Your instructions. Each line of the listing that contains "frozen" should be found and copied.

Data for this exercise.
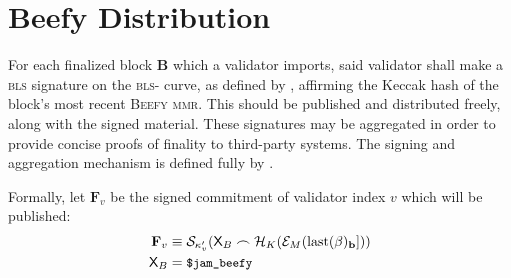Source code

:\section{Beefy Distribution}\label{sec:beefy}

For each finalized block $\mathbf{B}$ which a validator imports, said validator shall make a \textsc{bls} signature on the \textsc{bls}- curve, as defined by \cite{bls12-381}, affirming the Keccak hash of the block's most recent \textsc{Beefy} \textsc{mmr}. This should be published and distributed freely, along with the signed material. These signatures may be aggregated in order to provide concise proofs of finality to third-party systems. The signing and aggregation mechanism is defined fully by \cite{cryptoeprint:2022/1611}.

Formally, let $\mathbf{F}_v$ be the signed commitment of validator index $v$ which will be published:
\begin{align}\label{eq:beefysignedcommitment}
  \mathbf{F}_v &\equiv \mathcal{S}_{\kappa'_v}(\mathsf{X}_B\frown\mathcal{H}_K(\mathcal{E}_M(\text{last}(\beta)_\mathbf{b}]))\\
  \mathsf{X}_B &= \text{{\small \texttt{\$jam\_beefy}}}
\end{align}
* * *
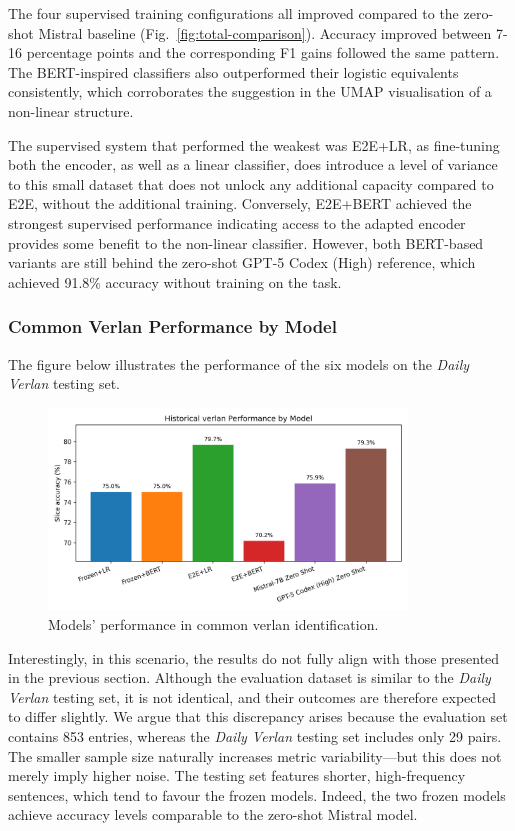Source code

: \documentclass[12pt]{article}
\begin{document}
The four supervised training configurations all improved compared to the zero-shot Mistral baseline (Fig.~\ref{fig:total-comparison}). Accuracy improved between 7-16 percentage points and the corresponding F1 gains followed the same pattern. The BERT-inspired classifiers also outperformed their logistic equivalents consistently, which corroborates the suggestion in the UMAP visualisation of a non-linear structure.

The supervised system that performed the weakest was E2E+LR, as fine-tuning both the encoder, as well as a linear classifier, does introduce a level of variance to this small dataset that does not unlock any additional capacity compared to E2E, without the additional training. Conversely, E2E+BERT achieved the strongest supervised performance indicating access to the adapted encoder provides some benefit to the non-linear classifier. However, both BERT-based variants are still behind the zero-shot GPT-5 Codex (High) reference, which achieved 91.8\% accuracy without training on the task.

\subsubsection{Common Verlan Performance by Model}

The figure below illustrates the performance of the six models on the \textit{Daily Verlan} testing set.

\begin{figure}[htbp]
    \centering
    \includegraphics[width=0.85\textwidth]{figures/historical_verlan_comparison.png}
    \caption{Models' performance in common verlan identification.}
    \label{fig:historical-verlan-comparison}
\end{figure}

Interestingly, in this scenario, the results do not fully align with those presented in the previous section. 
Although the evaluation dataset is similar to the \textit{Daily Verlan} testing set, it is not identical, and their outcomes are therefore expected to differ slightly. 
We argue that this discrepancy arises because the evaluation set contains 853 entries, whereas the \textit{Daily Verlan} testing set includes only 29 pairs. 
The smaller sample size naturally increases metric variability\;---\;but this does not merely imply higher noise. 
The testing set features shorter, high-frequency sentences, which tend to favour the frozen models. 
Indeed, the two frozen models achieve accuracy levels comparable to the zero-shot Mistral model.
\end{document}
---
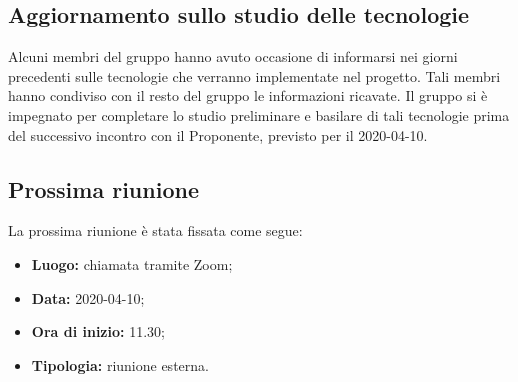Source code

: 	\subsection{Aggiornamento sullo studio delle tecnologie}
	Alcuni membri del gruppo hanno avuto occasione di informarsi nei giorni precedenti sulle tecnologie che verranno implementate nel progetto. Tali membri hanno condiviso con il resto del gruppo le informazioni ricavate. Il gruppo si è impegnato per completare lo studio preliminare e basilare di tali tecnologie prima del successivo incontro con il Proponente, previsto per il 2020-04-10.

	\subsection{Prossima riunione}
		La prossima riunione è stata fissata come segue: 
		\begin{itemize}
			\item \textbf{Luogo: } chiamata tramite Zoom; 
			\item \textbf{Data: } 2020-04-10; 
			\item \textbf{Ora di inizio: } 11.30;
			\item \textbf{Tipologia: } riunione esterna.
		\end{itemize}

Written response.
The testing set features shorter, high-frequency sentences, which tend to favour the frozen models. 
Indeed, the two frozen models achieve accuracy levels comparable to the zero-shot Mistral model.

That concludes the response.